However, there is no explicit synchronisation between the textual descriptions, and the video segments that they correspond to. The synchronisation is achieved by using the text to drive the segmentation of the video. The scene categories are modeled in a suitable (visual) feature space, and the text is used to obtain the category of each scene in the video. A hypothetical video is generated from the text, which is aligned with the real video using Dynamic Programming. The scenes in the real video are segmented based on the known scene boundaries of the hypothetical video.

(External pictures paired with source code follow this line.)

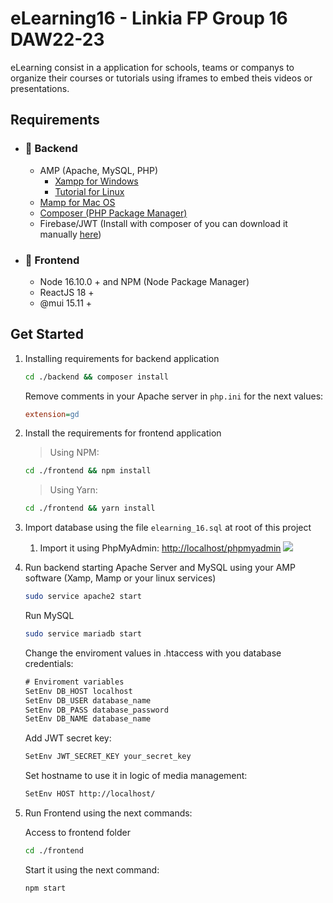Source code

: # eLearning16 - Linkia FP Group 16 DAW22-23
eLearning consist in a application for schools, teams or companys to organize their courses or tutorials using iframes to embed theis videos or presentations.

## Requirements
- ### 🤖 Backend
  - AMP (Apache, MySQL, PHP)
      - [Xampp for Windows]("https://www.apachefriends.org/es/index.html")
      - [Tutorial for Linux]("https://www.digitalocean.com/community/tutorials/how-to-install-linux-apache-mysql-php-lamp-stack-on-ubuntu-20-04")
  - [Mamp for Mac OS]("https://www.mamp.info/en/downloads/")
  - [Composer (PHP Package Manager)]("https://getcomposer.org/download/")
  - Firebase/JWT (Install with composer of you can download it manually [here]("https://github.com/firebase/php-jwt/releases/tag/v6.4.0"))

- ### 🎨 Frontend
  - Node 16.10.0 + and NPM (Node Package Manager)
  - ReactJS 18 +
  - @mui 15.11 +

## Get Started

1. Installing requirements for backend application 


    ```bash
    cd ./backend && composer install
    ```
    Remove comments in your Apache server in `php.ini` for the next values:
    ```ini
    extension=gd
    ```

2. Install the requirements for frontend application

    > Using NPM:
    ```bash
    cd ./frontend && npm install
    ```
    > Using Yarn:
    ```bash
    cd ./frontend && yarn install
    ```

3. Import database using the file ```elearning_16.sql``` at root of this project
   1. Import it using PhpMyAdmin: [http://localhost/phpmyadmin]("http://localhost/phpmyadmin")
    ![]("word/phpmyadmin_import_sql.png")

4. Run backend starting Apache Server and MySQL using your AMP software (Xamp, Mamp or your linux services)
    ```bash
    sudo service apache2 start
    ```
    Run MySQL
    ```bash
    sudo service mariadb start
    ```
    Change the enviroment values in .htaccess with you database credentials:
    ```txt
    # Enviroment variables
    SetEnv DB_HOST localhost
    SetEnv DB_USER database_name
    SetEnv DB_PASS database_password
    SetEnv DB_NAME database_name
    ```
    Add JWT secret key:
    ```txt
    SetEnv JWT_SECRET_KEY your_secret_key
    ```

    Set hostname to use it in logic of media management:

    ```txt
    SetEnv HOST http://localhost/
    ```
5. Run Frontend using the next commands:
   
   Access to frontend folder
   ```bash
   cd ./frontend
   ```
   Start it using the next command:
   ```bash
   npm start
   ```
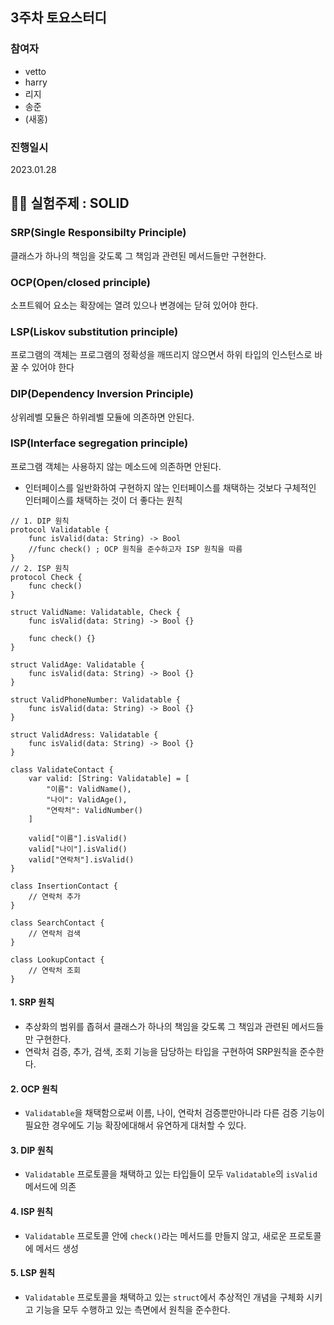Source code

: 
## 3주차 토요스터디
### 참여자
- vetto
- harry
- 리지
- 송준  
- (새홍)

### 진행일시
2023.01.28

## 👨‍🔬 실험주제 : SOLID

### SRP(Single Responsibilty Principle)
클래스가 하나의 책임을 갖도록 그 책임과 관련된 메서드들만 구현한다.

### OCP(Open/closed principle)
소프트웨어 요소는 확장에는 열려 있으나 변경에는 닫혀 있어야 한다.

### LSP(Liskov substitution principle)
프로그램의 객체는 프로그램의 정확성을 깨뜨리지 않으면서 하위 타입의 인스턴스로 바꿀 수 있어야 한다

### DIP(Dependency Inversion Principle)
상위레벨 모듈은 하위레벨 모듈에 의존하면 안된다. 

### ISP(Interface segregation principle)
프로그램 객체는 사용하지 않는 메소드에 의존하면 안된다.
- 인터페이스를 일반화하여 구현하지 않는 인터페이스를 채택하는 것보다 구체적인 인터페이스를 채택하는 것이 더 좋다는 원칙


```swift!
// 1. DIP 원칙
protocol Validatable {
    func isValid(data: String) -> Bool
    //func check() ; OCP 원칙을 준수하고자 ISP 원칙을 따름
}
// 2. ISP 원칙
protocol Check {
    func check()
}

struct ValidName: Validatable, Check {
    func isValid(data: String) -> Bool {}
    
    func check() {}
}

struct ValidAge: Validatable {
    func isValid(data: String) -> Bool {}
}

struct ValidPhoneNumber: Validatable {
    func isValid(data: String) -> Bool {}
}

struct ValidAdress: Validatable {
    func isValid(data: String) -> Bool {}
}

class ValidateContact {
    var valid: [String: Validatable] = [
        "이름": ValidName(), 
        "나이": ValidAge(), 
        "연락처": ValidNumber()
    ]
    
    valid["이름"].isValid()
    valid["나이"].isValid()
    valid["연락처"].isValid()
}

class InsertionContact {
    // 연락처 추가
}

class SearchContact {
    // 연락처 검색
}

class LookupContact {
    // 연락처 조회
}

```

#### 1. SRP 원칙
- 추상화의 범위를 좁혀서 클래스가 하나의 책임을 갖도록 그 책임과 관련된 메서드들만 구현한다.
- 연락처 검증, 추가, 검색, 조회 기능을 담당하는 타입을 구현하여 SRP원칙을 준수한다.

#### 2. OCP 원칙
- `Validatable`을 채택함으로써 이름, 나이, 연락처 검증뿐만아니라 다른 검증 기능이 필요한 경우에도 기능 확장에대해서 유연하게 대처할 수 있다.

#### 3. DIP 원칙
- `Validatable` 프로토콜을 채택하고 있는 타입들이 모두 `Validatable`의 `isValid` 메서드에 의존

#### 4. ISP 원칙
- `Validatable` 프로토콜 안에 `check()`라는 메서드를 만들지 않고, 새로운 프로토콜에 메서드 생성

#### 5. LSP 원칙
- `Validatable` 프로토콜을 채택하고 있는 `struct`에서 추상적인 개념을 구체화 시키고 기능을 모두 수행하고 있는 측면에서 원칙을 준수한다.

Once segmented, the scenes are automatically annotated with the detailed textual descriptions which allows us to build a Table-of-Contents representation for the entire video. This interface is very intutitve and allows for easy browsing of the video using the corresponding text. The text can now be used to index the videos, which allows for video retrieval using texttual queries (of semantic concepts).


Ongoing Work

In ongoing work, we are addressing various novel directions for enabling retrieval from video collections. In one of the projects for annotating news videos, we are using the people in the news to identify the news content. Faces in the news are annotated with the name of the person, and the news stories can be queried based on the people involved in it.

In another ongoing project, we are exploring the use of various compressed domain techniques for video data retrieval and mining. Videos are generally stored in the MPEG format which is a compressed domain representation. The use of a large number of exisiting techniques for compressed domain, avoids explicit decoding of video, and can convey further information without visual recognition and understanding.


Related Publications

  • Pramod Sankar K., Saurabh Pandey and C. V. Jawahar - Text Driven Temporal Segmentation of Cricket Videos , 5th Indian Conference on Computer Vision, Graphics and Image Processing, Madurai, India, LNCS 4338 pp.433-444, 2006. [PDF]

  • C. V. Jawahar, Balakrishna Chennupati, Balamanohar Paluri and Nataraj Jammalamadaka, Video Retrieval Based on Textual Queries , Proceedings of the Thirteenth International Conference on Advanced Computing and Communications, Coimbatore, December 2005. [PDF]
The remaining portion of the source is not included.